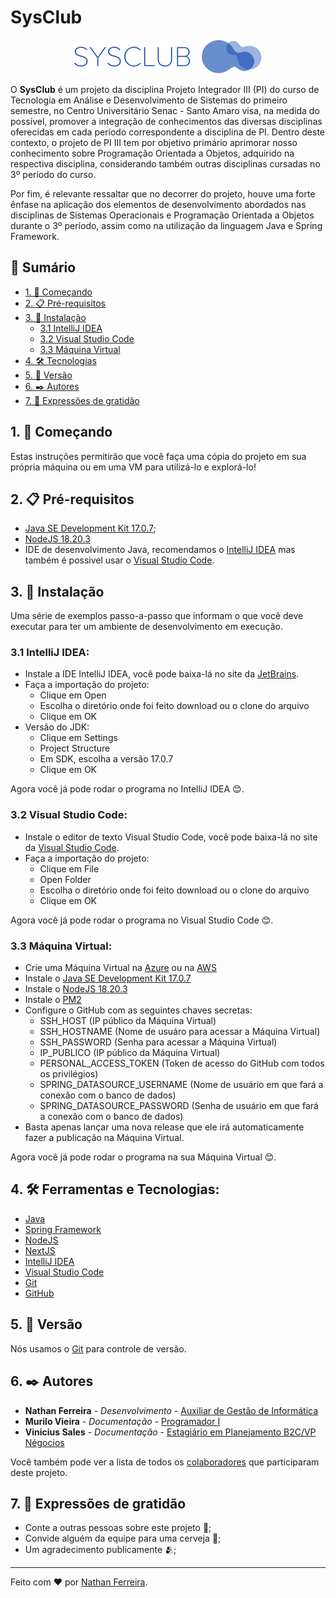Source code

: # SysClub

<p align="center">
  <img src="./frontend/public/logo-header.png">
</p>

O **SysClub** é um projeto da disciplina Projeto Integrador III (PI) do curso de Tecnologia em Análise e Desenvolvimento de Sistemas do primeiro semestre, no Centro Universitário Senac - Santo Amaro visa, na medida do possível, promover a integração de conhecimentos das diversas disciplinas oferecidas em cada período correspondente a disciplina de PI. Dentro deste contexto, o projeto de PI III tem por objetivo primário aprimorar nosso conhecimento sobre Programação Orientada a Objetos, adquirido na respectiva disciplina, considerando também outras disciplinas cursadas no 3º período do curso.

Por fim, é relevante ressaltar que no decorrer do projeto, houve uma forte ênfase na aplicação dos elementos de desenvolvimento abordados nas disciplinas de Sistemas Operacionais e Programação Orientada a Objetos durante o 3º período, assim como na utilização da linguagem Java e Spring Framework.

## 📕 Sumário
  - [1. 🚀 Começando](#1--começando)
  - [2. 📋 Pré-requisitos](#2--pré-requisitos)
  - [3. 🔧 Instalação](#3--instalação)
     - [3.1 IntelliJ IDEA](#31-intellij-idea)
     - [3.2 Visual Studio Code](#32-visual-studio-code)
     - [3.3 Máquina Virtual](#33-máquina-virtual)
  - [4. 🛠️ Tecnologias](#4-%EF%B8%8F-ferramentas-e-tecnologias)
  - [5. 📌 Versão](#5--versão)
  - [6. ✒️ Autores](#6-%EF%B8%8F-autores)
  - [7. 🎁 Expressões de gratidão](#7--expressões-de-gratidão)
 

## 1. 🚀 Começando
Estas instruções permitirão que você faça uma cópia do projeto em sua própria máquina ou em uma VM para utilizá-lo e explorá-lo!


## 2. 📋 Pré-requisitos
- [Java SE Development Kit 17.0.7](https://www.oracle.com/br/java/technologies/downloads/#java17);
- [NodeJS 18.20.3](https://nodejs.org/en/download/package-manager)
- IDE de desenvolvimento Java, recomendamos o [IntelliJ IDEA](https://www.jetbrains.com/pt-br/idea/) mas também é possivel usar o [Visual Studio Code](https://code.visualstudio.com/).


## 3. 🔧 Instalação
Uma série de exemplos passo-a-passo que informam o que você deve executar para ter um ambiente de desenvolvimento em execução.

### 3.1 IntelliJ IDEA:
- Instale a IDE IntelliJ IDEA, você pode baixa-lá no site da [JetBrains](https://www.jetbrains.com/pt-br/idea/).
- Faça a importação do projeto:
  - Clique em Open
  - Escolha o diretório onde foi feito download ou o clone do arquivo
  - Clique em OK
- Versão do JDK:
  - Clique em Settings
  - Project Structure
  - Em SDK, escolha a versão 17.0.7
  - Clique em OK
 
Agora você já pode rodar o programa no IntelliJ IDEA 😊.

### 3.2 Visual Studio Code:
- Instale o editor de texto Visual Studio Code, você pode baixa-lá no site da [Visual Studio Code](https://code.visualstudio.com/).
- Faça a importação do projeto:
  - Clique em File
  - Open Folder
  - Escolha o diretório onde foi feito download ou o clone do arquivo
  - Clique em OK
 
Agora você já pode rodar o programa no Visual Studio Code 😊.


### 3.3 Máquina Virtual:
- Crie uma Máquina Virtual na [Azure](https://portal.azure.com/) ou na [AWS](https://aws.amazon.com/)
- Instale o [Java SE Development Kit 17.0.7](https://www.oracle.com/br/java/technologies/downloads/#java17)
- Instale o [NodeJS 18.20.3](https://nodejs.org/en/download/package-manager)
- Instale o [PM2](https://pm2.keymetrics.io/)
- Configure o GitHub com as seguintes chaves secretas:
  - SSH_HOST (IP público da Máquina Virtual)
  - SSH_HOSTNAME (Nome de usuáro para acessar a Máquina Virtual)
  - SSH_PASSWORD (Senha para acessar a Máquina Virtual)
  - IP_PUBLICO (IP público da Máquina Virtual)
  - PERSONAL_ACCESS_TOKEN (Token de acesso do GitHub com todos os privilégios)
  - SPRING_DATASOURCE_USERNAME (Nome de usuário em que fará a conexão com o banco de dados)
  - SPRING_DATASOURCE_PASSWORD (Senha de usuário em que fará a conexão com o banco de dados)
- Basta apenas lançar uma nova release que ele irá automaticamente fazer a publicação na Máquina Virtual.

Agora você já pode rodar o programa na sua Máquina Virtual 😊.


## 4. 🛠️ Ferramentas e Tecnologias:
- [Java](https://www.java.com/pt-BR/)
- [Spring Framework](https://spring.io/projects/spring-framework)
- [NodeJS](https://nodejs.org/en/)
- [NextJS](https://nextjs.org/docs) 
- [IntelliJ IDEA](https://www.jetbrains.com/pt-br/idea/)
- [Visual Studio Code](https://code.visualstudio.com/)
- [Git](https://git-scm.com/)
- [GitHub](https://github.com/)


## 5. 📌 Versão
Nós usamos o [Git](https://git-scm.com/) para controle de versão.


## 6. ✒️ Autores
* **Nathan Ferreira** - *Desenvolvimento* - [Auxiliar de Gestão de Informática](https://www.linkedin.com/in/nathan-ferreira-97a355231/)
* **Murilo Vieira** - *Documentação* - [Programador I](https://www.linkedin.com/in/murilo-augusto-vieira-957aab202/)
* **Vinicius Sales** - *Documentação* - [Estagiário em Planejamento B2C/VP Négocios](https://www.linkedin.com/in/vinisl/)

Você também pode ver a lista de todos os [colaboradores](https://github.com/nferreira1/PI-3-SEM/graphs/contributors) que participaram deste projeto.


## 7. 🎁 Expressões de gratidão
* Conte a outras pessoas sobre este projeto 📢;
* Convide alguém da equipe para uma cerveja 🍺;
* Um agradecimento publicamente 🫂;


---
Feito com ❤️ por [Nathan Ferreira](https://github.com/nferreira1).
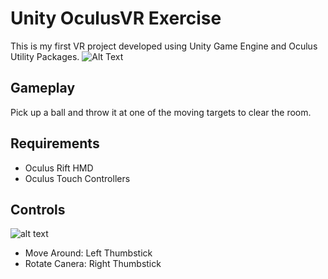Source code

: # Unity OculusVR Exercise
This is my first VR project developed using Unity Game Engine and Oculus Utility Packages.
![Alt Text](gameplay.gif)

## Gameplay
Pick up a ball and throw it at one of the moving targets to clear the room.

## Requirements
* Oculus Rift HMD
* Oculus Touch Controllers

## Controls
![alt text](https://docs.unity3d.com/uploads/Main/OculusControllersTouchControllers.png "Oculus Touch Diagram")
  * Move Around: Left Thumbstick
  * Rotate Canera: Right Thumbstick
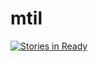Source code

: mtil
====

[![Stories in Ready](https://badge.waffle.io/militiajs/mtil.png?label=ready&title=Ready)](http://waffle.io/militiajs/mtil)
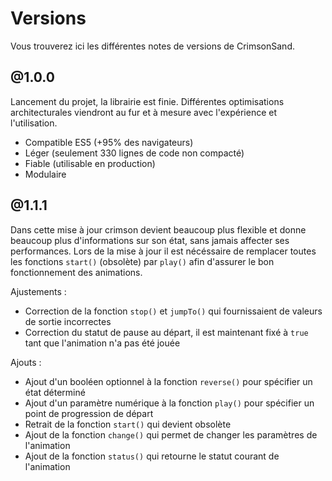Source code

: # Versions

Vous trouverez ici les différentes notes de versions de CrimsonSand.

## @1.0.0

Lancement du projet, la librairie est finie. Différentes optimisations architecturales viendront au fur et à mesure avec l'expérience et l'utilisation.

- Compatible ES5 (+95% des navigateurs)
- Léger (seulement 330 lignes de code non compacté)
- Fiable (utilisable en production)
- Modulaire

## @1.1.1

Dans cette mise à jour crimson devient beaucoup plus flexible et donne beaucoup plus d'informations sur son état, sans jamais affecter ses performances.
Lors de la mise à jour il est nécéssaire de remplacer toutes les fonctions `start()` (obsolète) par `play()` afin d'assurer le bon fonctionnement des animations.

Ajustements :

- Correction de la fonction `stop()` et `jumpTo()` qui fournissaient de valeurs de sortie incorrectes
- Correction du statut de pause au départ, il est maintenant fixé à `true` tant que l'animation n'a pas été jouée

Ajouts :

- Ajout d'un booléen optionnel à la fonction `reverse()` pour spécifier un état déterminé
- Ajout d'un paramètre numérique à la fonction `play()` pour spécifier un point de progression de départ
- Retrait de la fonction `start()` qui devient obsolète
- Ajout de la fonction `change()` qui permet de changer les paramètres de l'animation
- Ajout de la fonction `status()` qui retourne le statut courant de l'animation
--------------------
Without the pictures, retype each line of the records above exactly.

Source code

: # SysClub

<p align="center">
  <img src="./frontend/public/logo-header.png">
</p>

O **SysClub** é um projeto da disciplina Projeto Integrador III (PI) do curso de Tecnologia em Análise e Desenvolvimento de Sistemas do primeiro semestre, no Centro Universitário Senac - Santo Amaro visa, na medida do possível, promover a integração de conhecimentos das diversas disciplinas oferecidas em cada período correspondente a disciplina de PI. Dentro deste contexto, o projeto de PI III tem por objetivo primário aprimorar nosso conhecimento sobre Programação Orientada a Objetos, adquirido na respectiva disciplina, considerando também outras disciplinas cursadas no 3º período do curso.

Por fim, é relevante ressaltar que no decorrer do projeto, houve uma forte ênfase na aplicação dos elementos de desenvolvimento abordados nas disciplinas de Sistemas Operacionais e Programação Orientada a Objetos durante o 3º período, assim como na utilização da linguagem Java e Spring Framework.

## 📕 Sumário
  - [1. 🚀 Começando](#1--começando)
  - [2. 📋 Pré-requisitos](#2--pré-requisitos)
  - [3. 🔧 Instalação](#3--instalação)
     - [3.1 IntelliJ IDEA](#31-intellij-idea)
     - [3.2 Visual Studio Code](#32-visual-studio-code)
     - [3.3 Máquina Virtual](#33-máquina-virtual)
  - [4. 🛠️ Tecnologias](#4-%EF%B8%8F-ferramentas-e-tecnologias)
  - [5. 📌 Versão](#5--versão)
  - [6. ✒️ Autores](#6-%EF%B8%8F-autores)
  - [7. 🎁 Expressões de gratidão](#7--expressões-de-gratidão)
 

## 1. 🚀 Começando
Estas instruções permitirão que você faça uma cópia do projeto em sua própria máquina ou em uma VM para utilizá-lo e explorá-lo!


## 2. 📋 Pré-requisitos
- [Java SE Development Kit 17.0.7](https://www.oracle.com/br/java/technologies/downloads/#java17);
- [NodeJS 18.20.3](https://nodejs.org/en/download/package-manager)
- IDE de desenvolvimento Java, recomendamos o [IntelliJ IDEA](https://www.jetbrains.com/pt-br/idea/) mas também é possivel usar o [Visual Studio Code](https://code.visualstudio.com/).


## 3. 🔧 Instalação
Uma série de exemplos passo-a-passo que informam o que você deve executar para ter um ambiente de desenvolvimento em execução.

### 3.1 IntelliJ IDEA:
- Instale a IDE IntelliJ IDEA, você pode baixa-lá no site da [JetBrains](https://www.jetbrains.com/pt-br/idea/).
- Faça a importação do projeto:
  - Clique em Open
  - Escolha o diretório onde foi feito download ou o clone do arquivo
  - Clique em OK
- Versão do JDK:
  - Clique em Settings
  - Project Structure
  - Em SDK, escolha a versão 17.0.7
  - Clique em OK
 
Agora você já pode rodar o programa no IntelliJ IDEA 😊.

### 3.2 Visual Studio Code:
- Instale o editor de texto Visual Studio Code, você pode baixa-lá no site da [Visual Studio Code](https://code.visualstudio.com/).
- Faça a importação do projeto:
  - Clique em File
  - Open Folder
  - Escolha o diretório onde foi feito download ou o clone do arquivo
  - Clique em OK
 
Agora você já pode rodar o programa no Visual Studio Code 😊.


### 3.3 Máquina Virtual:
- Crie uma Máquina Virtual na [Azure](https://portal.azure.com/) ou na [AWS](https://aws.amazon.com/)
- Instale o [Java SE Development Kit 17.0.7](https://www.oracle.com/br/java/technologies/downloads/#java17)
- Instale o [NodeJS 18.20.3](https://nodejs.org/en/download/package-manager)
- Instale o [PM2](https://pm2.keymetrics.io/)
- Configure o GitHub com as seguintes chaves secretas:
  - SSH_HOST (IP público da Máquina Virtual)
  - SSH_HOSTNAME (Nome de usuáro para acessar a Máquina Virtual)
  - SSH_PASSWORD (Senha para acessar a Máquina Virtual)
  - IP_PUBLICO (IP público da Máquina Virtual)
  - PERSONAL_ACCESS_TOKEN (Token de acesso do GitHub com todos os privilégios)
  - SPRING_DATASOURCE_USERNAME (Nome de usuário em que fará a conexão com o banco de dados)
  - SPRING_DATASOURCE_PASSWORD (Senha de usuário em que fará a conexão com o banco de dados)
- Basta apenas lançar uma nova release que ele irá automaticamente fazer a publicação na Máquina Virtual.

Agora você já pode rodar o programa na sua Máquina Virtual 😊.


## 4. 🛠️ Ferramentas e Tecnologias:
- [Java](https://www.java.com/pt-BR/)
- [Spring Framework](https://spring.io/projects/spring-framework)
- [NodeJS](https://nodejs.org/en/)
- [NextJS](https://nextjs.org/docs) 
- [IntelliJ IDEA](https://www.jetbrains.com/pt-br/idea/)
- [Visual Studio Code](https://code.visualstudio.com/)
- [Git](https://git-scm.com/)
- [GitHub](https://github.com/)


## 5. 📌 Versão
Nós usamos o [Git](https://git-scm.com/) para controle de versão.


## 6. ✒️ Autores
* **Nathan Ferreira** - *Desenvolvimento* - [Auxiliar de Gestão de Informática](https://www.linkedin.com/in/nathan-ferreira-97a355231/)
* **Murilo Vieira** - *Documentação* - [Programador I](https://www.linkedin.com/in/murilo-augusto-vieira-957aab202/)
* **Vinicius Sales** - *Documentação* - [Estagiário em Planejamento B2C/VP Négocios](https://www.linkedin.com/in/vinisl/)

Você também pode ver a lista de todos os [colaboradores](https://github.com/nferreira1/PI-3-SEM/graphs/contributors) que participaram deste projeto.


## 7. 🎁 Expressões de gratidão
* Conte a outras pessoas sobre este projeto 📢;
* Convide alguém da equipe para uma cerveja 🍺;
* Um agradecimento publicamente 🫂;


---
Feito com ❤️ por [Nathan Ferreira](https://github.com/nferreira1).
Source code

: # Unity OculusVR Exercise
This is my first VR project developed using Unity Game Engine and Oculus Utility Packages.
![Alt Text](gameplay.gif)

## Gameplay
Pick up a ball and throw it at one of the moving targets to clear the room.

## Requirements
* Oculus Rift HMD
* Oculus Touch Controllers

## Controls
![alt text](https://docs.unity3d.com/uploads/Main/OculusControllersTouchControllers.png "Oculus Touch Diagram")
  * Move Around: Left Thumbstick
  * Rotate Canera: Right Thumbstick
Source code

: mtil
====

[![Stories in Ready](https://badge.waffle.io/militiajs/mtil.png?label=ready&title=Ready)](http://waffle.io/militiajs/mtil)
Source code

: # Versions

Vous trouverez ici les différentes notes de versions de CrimsonSand.

## @1.0.0

Lancement du projet, la librairie est finie. Différentes optimisations architecturales viendront au fur et à mesure avec l'expérience et l'utilisation.

- Compatible ES5 (+95% des navigateurs)
- Léger (seulement 330 lignes de code non compacté)
- Fiable (utilisable en production)
- Modulaire

## @1.1.1

Dans cette mise à jour crimson devient beaucoup plus flexible et donne beaucoup plus d'informations sur son état, sans jamais affecter ses performances.
Lors de la mise à jour il est nécéssaire de remplacer toutes les fonctions `start()` (obsolète) par `play()` afin d'assurer le bon fonctionnement des animations.

Ajustements :

- Correction de la fonction `stop()` et `jumpTo()` qui fournissaient de valeurs de sortie incorrectes
- Correction du statut de pause au départ, il est maintenant fixé à `true` tant que l'animation n'a pas été jouée

Ajouts :

- Ajout d'un booléen optionnel à la fonction `reverse()` pour spécifier un état déterminé
- Ajout d'un paramètre numérique à la fonction `play()` pour spécifier un point de progression de départ
- Retrait de la fonction `start()` qui devient obsolète
- Ajout de la fonction `change()` qui permet de changer les paramètres de l'animation
- Ajout de la fonction `status()` qui retourne le statut courant de l'animation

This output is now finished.